Task prompt >>
Count the lines that contain the string "そのため" in the records beneath, and respond with the number only.
Start of Data for analysis
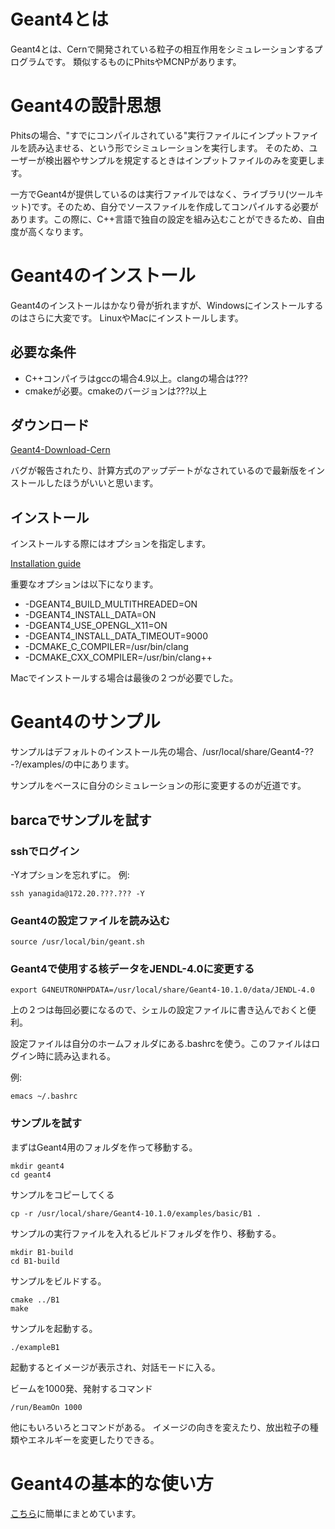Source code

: # Geant4とは
Geant4とは、Cernで開発されている粒子の相互作用をシミュレーションするプログラムです。
類似するものにPhitsやMCNPがあります。

# Geant4の設計思想
Phitsの場合、"すでにコンパイルされている"実行ファイルにインプットファイルを読み込ませる、という形でシミュレーションを実行します。
そのため、ユーザーが検出器やサンプルを規定するときはインプットファイルのみを変更します。

一方でGeant4が提供しているのは実行ファイルではなく、ライブラリ(ツールキット)です。そのため、自分でソースファイルを作成してコンパイルする必要があります。この際に、C++言語で独自の設定を組み込むことができるため、自由度が高くなります。


# Geant4のインストール
Geant4のインストールはかなり骨が折れますが、Windowsにインストールするのはさらに大変です。
LinuxやMacにインストールします。

## 必要な条件
- C++コンパイラはgccの場合4.9以上。clangの場合は???
- cmakeが必要。cmakeのバージョンは???以上

## ダウンロード
[Geant4-Download-Cern](http://geant4.web.cern.ch/geant4/support/download.shtml)

バグが報告されたり、計算方式のアップデートがなされているので最新版をインストールしたほうがいいと思います。

## インストール
インストールする際にはオプションを指定します。

[Installation guide](http://geant4.web.cern.ch/geant4/UserDocumentation/UsersGuides/InstallationGuide/html/ch01.html)

重要なオプションは以下になります。

* -DGEANT4_BUILD_MULTITHREADED=ON
* -DGEANT4_INSTALL_DATA=ON
* -DGEANT4_USE_OPENGL_X11=ON
* -DGEANT4_INSTALL_DATA_TIMEOUT=9000
* -DCMAKE_C_COMPILER=/usr/bin/clang
* -DCMAKE_CXX_COMPILER=/usr/bin/clang++

Macでインストールする場合は最後の２つが必要でした。


# Geant4のサンプル
サンプルはデフォルトのインストール先の場合、/usr/local/share/Geant4-??-?/examples/の中にあります。

サンプルをベースに自分のシミュレーションの形に変更するのが近道です。

##  barcaでサンプルを試す
### sshでログイン
-Yオプションを忘れずに。
例:
```
ssh yanagida@172.20.???.??? -Y
```

### Geant4の設定ファイルを読み込む
```
source /usr/local/bin/geant.sh
```

### Geant4で使用する核データをJENDL-4.0に変更する
```
export G4NEUTRONHPDATA=/usr/local/share/Geant4-10.1.0/data/JENDL-4.0
```


上の２つは毎回必要になるので、シェルの設定ファイルに書き込んでおくと便利。

設定ファイルは自分のホームフォルダにある.bashrcを使う。このファイルはログイン時に読み込まれる。

例:
```
emacs ~/.bashrc
```


### サンプルを試す
まずはGeant4用のフォルダを作って移動する。
```
mkdir geant4
cd geant4
```
サンプルをコピーしてくる
```
cp -r /usr/local/share/Geant4-10.1.0/examples/basic/B1 .
```
サンプルの実行ファイルを入れるビルドフォルダを作り、移動する。
```
mkdir B1-build
cd B1-build
```
サンプルをビルドする。
```
cmake ../B1
make
```
サンプルを起動する。
```
./exampleB1
```
起動するとイメージが表示され、対話モードに入る。

ビームを1000発、発射するコマンド
```
/run/BeamOn 1000
```
他にもいろいろとコマンドがある。
イメージの向きを変えたり、放出粒子の種類やエネルギーを変更したりできる。


# Geant4の基本的な使い方

[こちら](http://ikarino99.hatenablog.com/entry/2014/11/10/120243)に簡単にまとめています。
End of Data for analysis
Task output >>
2